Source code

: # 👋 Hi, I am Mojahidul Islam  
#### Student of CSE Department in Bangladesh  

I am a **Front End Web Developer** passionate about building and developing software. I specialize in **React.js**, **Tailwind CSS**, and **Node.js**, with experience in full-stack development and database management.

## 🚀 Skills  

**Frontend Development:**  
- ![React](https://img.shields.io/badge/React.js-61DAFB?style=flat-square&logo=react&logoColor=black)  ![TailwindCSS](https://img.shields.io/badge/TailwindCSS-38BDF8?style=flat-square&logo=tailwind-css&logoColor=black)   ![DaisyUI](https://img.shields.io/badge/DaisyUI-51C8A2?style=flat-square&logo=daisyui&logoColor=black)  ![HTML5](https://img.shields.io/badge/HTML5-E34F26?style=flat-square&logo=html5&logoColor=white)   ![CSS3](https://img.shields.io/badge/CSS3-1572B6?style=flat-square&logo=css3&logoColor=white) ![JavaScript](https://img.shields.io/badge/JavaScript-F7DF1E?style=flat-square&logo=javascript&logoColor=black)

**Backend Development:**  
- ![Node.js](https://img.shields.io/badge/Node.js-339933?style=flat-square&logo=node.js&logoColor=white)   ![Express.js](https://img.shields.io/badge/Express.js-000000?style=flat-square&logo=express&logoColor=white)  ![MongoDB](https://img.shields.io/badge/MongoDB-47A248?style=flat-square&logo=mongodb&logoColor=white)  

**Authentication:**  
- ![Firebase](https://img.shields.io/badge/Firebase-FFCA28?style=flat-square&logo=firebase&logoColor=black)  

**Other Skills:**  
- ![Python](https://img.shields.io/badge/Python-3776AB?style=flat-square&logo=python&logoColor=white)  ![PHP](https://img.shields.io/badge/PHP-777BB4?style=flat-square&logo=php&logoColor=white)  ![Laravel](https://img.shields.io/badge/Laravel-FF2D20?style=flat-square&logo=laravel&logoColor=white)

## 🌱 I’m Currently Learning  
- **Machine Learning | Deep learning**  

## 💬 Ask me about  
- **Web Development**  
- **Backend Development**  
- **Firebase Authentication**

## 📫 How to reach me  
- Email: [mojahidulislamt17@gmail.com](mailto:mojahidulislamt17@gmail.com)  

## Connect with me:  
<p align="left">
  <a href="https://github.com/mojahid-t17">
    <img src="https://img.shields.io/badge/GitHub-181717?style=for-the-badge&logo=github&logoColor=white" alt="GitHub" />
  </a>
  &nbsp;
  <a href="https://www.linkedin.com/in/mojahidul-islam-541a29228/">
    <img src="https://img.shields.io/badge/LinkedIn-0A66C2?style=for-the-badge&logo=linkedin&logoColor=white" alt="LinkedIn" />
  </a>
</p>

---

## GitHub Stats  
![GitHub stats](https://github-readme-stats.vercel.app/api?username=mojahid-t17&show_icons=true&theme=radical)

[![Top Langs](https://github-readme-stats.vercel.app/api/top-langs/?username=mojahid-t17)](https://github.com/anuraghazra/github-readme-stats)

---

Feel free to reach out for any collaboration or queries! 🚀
——————
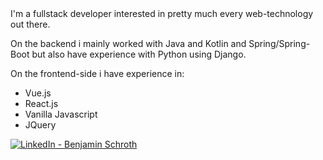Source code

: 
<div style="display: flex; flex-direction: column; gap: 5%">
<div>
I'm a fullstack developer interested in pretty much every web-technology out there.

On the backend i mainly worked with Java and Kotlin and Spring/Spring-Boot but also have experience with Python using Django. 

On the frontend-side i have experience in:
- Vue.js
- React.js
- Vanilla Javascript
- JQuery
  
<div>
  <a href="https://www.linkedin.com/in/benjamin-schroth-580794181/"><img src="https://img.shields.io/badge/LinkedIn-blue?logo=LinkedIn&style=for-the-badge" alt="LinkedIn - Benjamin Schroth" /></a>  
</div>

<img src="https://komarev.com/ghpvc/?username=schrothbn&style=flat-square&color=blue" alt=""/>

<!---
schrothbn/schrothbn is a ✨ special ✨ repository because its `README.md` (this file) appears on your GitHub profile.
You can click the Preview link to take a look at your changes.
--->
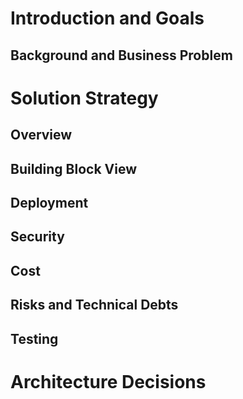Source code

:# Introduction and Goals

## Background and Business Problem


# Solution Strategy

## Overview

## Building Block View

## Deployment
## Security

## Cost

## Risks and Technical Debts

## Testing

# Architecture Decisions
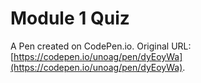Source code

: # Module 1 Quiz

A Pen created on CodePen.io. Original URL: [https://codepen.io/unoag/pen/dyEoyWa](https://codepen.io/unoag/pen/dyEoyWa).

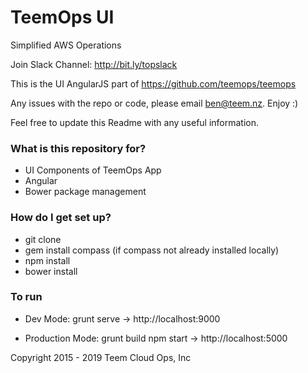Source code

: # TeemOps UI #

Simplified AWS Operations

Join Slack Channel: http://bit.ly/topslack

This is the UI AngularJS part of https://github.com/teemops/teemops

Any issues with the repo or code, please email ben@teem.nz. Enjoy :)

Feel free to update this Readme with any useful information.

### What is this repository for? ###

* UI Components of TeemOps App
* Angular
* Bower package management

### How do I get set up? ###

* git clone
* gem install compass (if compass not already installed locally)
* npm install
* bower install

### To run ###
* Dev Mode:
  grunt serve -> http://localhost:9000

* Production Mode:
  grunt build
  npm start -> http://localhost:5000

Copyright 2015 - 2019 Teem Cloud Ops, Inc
——————
> **THE PROBLEM**
Which lines in the records contain the word "about"? Copy each one.

> **REPLY TO THE TASK**
I am a **Front End Web Developer** passionate about building and developing software. I specialize in **React.js**, **Tailwind CSS**, and **Node.js**, with experience in full-stack development and database management.
## 💬 Ask me about  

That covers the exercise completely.